Recorded data:
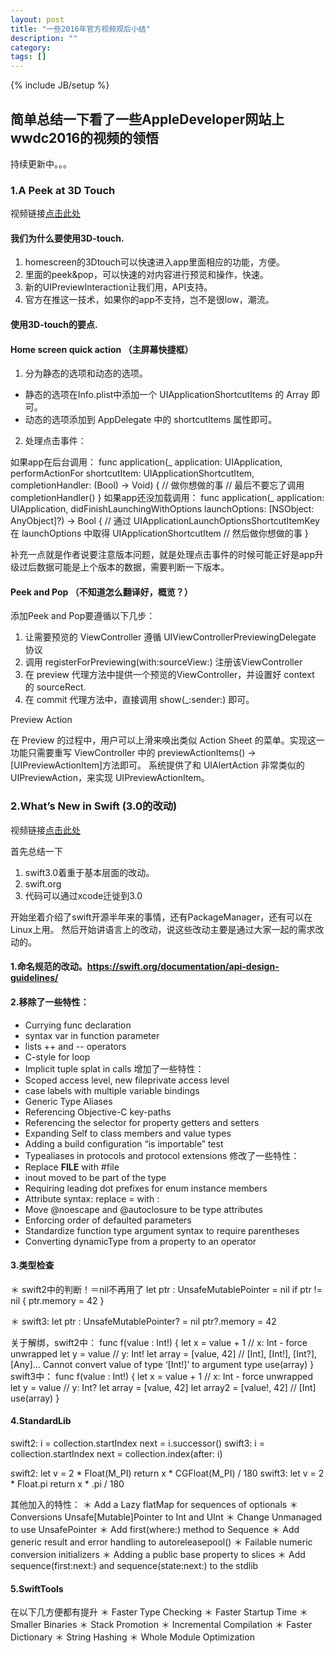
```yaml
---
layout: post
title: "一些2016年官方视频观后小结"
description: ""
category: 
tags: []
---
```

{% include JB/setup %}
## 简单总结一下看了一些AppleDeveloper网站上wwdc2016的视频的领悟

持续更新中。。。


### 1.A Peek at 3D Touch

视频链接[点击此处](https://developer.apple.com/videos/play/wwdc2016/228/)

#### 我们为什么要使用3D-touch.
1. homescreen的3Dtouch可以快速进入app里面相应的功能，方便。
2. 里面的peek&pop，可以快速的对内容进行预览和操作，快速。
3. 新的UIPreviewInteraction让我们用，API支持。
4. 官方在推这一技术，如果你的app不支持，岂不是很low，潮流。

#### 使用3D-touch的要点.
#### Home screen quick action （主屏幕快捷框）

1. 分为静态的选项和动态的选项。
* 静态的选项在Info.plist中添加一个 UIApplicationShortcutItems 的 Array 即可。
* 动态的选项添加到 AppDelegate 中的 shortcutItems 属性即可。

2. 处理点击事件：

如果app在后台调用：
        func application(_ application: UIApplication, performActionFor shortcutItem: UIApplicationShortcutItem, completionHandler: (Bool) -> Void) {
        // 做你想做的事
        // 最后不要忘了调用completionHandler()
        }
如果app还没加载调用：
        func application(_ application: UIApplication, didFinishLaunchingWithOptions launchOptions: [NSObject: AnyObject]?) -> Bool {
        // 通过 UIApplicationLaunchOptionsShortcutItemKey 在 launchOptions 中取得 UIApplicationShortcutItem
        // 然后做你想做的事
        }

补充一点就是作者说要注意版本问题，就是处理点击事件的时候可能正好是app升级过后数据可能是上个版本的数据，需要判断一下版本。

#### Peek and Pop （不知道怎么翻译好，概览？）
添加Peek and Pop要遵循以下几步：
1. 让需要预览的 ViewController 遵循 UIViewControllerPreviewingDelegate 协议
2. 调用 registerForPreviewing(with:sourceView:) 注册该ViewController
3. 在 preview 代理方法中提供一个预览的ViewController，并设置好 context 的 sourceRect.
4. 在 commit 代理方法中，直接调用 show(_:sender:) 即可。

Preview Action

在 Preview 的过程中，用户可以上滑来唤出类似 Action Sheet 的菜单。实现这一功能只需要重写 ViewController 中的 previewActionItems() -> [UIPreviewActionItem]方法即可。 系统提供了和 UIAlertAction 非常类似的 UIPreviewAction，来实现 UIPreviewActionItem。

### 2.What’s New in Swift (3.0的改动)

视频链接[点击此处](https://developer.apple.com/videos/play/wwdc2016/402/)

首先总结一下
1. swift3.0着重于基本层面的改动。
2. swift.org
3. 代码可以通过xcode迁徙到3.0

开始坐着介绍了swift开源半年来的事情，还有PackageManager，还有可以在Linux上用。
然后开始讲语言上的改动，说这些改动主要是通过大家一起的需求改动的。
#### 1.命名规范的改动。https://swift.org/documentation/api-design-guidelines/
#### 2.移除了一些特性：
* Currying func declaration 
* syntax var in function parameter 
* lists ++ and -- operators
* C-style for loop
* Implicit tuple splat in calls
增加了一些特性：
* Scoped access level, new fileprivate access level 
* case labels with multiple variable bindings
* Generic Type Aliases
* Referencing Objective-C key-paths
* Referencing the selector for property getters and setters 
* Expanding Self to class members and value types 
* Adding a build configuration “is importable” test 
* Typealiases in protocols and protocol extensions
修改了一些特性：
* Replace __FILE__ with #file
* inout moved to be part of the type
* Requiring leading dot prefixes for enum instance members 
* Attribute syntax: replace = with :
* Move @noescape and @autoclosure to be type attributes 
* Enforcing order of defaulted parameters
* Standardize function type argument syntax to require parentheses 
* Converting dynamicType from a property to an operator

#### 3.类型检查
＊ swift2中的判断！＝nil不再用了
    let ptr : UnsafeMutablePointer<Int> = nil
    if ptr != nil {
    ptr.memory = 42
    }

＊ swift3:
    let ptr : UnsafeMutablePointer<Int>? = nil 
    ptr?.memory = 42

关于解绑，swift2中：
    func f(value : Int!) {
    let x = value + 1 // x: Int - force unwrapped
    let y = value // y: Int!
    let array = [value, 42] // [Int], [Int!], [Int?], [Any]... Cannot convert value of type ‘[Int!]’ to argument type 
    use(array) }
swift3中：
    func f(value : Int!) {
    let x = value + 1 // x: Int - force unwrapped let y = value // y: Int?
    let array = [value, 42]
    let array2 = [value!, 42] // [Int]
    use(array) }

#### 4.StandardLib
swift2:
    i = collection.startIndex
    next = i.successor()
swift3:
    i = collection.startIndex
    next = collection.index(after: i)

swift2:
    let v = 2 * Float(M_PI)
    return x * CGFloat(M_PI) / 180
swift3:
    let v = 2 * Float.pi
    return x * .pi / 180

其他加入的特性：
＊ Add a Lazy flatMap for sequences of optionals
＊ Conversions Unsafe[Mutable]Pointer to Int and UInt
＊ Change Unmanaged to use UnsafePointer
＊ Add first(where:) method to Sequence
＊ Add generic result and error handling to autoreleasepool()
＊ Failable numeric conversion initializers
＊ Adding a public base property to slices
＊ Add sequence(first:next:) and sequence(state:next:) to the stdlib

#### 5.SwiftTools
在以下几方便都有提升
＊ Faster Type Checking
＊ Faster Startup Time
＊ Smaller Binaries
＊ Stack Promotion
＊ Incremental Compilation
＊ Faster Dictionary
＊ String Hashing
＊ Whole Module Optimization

TASK PROMPT: Return the entries exactly as given. Do not include pictures.

PROBLEM SOLUTION:
```yaml
---
layout: post
title: "一些2016年官方视频观后小结"
description: ""
category: 
tags: []
---
```

{% include JB/setup %}
## 简单总结一下看了一些AppleDeveloper网站上wwdc2016的视频的领悟

持续更新中。。。


### 1.A Peek at 3D Touch

视频链接[点击此处](https://developer.apple.com/videos/play/wwdc2016/228/)

#### 我们为什么要使用3D-touch.
1. homescreen的3Dtouch可以快速进入app里面相应的功能，方便。
2. 里面的peek&pop，可以快速的对内容进行预览和操作，快速。
3. 新的UIPreviewInteraction让我们用，API支持。
4. 官方在推这一技术，如果你的app不支持，岂不是很low，潮流。

#### 使用3D-touch的要点.
#### Home screen quick action （主屏幕快捷框）

1. 分为静态的选项和动态的选项。
* 静态的选项在Info.plist中添加一个 UIApplicationShortcutItems 的 Array 即可。
* 动态的选项添加到 AppDelegate 中的 shortcutItems 属性即可。

2. 处理点击事件：

如果app在后台调用：
        func application(_ application: UIApplication, performActionFor shortcutItem: UIApplicationShortcutItem, completionHandler: (Bool) -> Void) {
        // 做你想做的事
        // 最后不要忘了调用completionHandler()
        }
如果app还没加载调用：
        func application(_ application: UIApplication, didFinishLaunchingWithOptions launchOptions: [NSObject: AnyObject]?) -> Bool {
        // 通过 UIApplicationLaunchOptionsShortcutItemKey 在 launchOptions 中取得 UIApplicationShortcutItem
        // 然后做你想做的事
        }

补充一点就是作者说要注意版本问题，就是处理点击事件的时候可能正好是app升级过后数据可能是上个版本的数据，需要判断一下版本。

#### Peek and Pop （不知道怎么翻译好，概览？）
添加Peek and Pop要遵循以下几步：
1. 让需要预览的 ViewController 遵循 UIViewControllerPreviewingDelegate 协议
2. 调用 registerForPreviewing(with:sourceView:) 注册该ViewController
3. 在 preview 代理方法中提供一个预览的ViewController，并设置好 context 的 sourceRect.
4. 在 commit 代理方法中，直接调用 show(_:sender:) 即可。

Preview Action

在 Preview 的过程中，用户可以上滑来唤出类似 Action Sheet 的菜单。实现这一功能只需要重写 ViewController 中的 previewActionItems() -> [UIPreviewActionItem]方法即可。 系统提供了和 UIAlertAction 非常类似的 UIPreviewAction，来实现 UIPreviewActionItem。

### 2.What’s New in Swift (3.0的改动)

视频链接[点击此处](https://developer.apple.com/videos/play/wwdc2016/402/)

首先总结一下
1. swift3.0着重于基本层面的改动。
2. swift.org
3. 代码可以通过xcode迁徙到3.0

开始坐着介绍了swift开源半年来的事情，还有PackageManager，还有可以在Linux上用。
然后开始讲语言上的改动，说这些改动主要是通过大家一起的需求改动的。
#### 1.命名规范的改动。https://swift.org/documentation/api-design-guidelines/
#### 2.移除了一些特性：
* Currying func declaration 
* syntax var in function parameter 
* lists ++ and -- operators
* C-style for loop
* Implicit tuple splat in calls
增加了一些特性：
* Scoped access level, new fileprivate access level 
* case labels with multiple variable bindings
* Generic Type Aliases
* Referencing Objective-C key-paths
* Referencing the selector for property getters and setters 
* Expanding Self to class members and value types 
* Adding a build configuration “is importable” test 
* Typealiases in protocols and protocol extensions
修改了一些特性：
* Replace __FILE__ with #file
* inout moved to be part of the type
* Requiring leading dot prefixes for enum instance members 
* Attribute syntax: replace = with :
* Move @noescape and @autoclosure to be type attributes 
* Enforcing order of defaulted parameters
* Standardize function type argument syntax to require parentheses 
* Converting dynamicType from a property to an operator

#### 3.类型检查
＊ swift2中的判断！＝nil不再用了
    let ptr : UnsafeMutablePointer<Int> = nil
    if ptr != nil {
    ptr.memory = 42
    }

＊ swift3:
    let ptr : UnsafeMutablePointer<Int>? = nil 
    ptr?.memory = 42

关于解绑，swift2中：
    func f(value : Int!) {
    let x = value + 1 // x: Int - force unwrapped
    let y = value // y: Int!
    let array = [value, 42] // [Int], [Int!], [Int?], [Any]... Cannot convert value of type ‘[Int!]’ to argument type 
    use(array) }
swift3中：
    func f(value : Int!) {
    let x = value + 1 // x: Int - force unwrapped let y = value // y: Int?
    let array = [value, 42]
    let array2 = [value!, 42] // [Int]
    use(array) }

#### 4.StandardLib
swift2:
    i = collection.startIndex
    next = i.successor()
swift3:
    i = collection.startIndex
    next = collection.index(after: i)

swift2:
    let v = 2 * Float(M_PI)
    return x * CGFloat(M_PI) / 180
swift3:
    let v = 2 * Float.pi
    return x * .pi / 180

其他加入的特性：
＊ Add a Lazy flatMap for sequences of optionals
＊ Conversions Unsafe[Mutable]Pointer to Int and UInt
＊ Change Unmanaged to use UnsafePointer
＊ Add first(where:) method to Sequence
＊ Add generic result and error handling to autoreleasepool()
＊ Failable numeric conversion initializers
＊ Adding a public base property to slices
＊ Add sequence(first:next:) and sequence(state:next:) to the stdlib

#### 5.SwiftTools
在以下几方便都有提升
＊ Faster Type Checking
＊ Faster Startup Time
＊ Smaller Binaries
＊ Stack Promotion
＊ Incremental Compilation
＊ Faster Dictionary
＊ String Hashing
＊ Whole Module Optimization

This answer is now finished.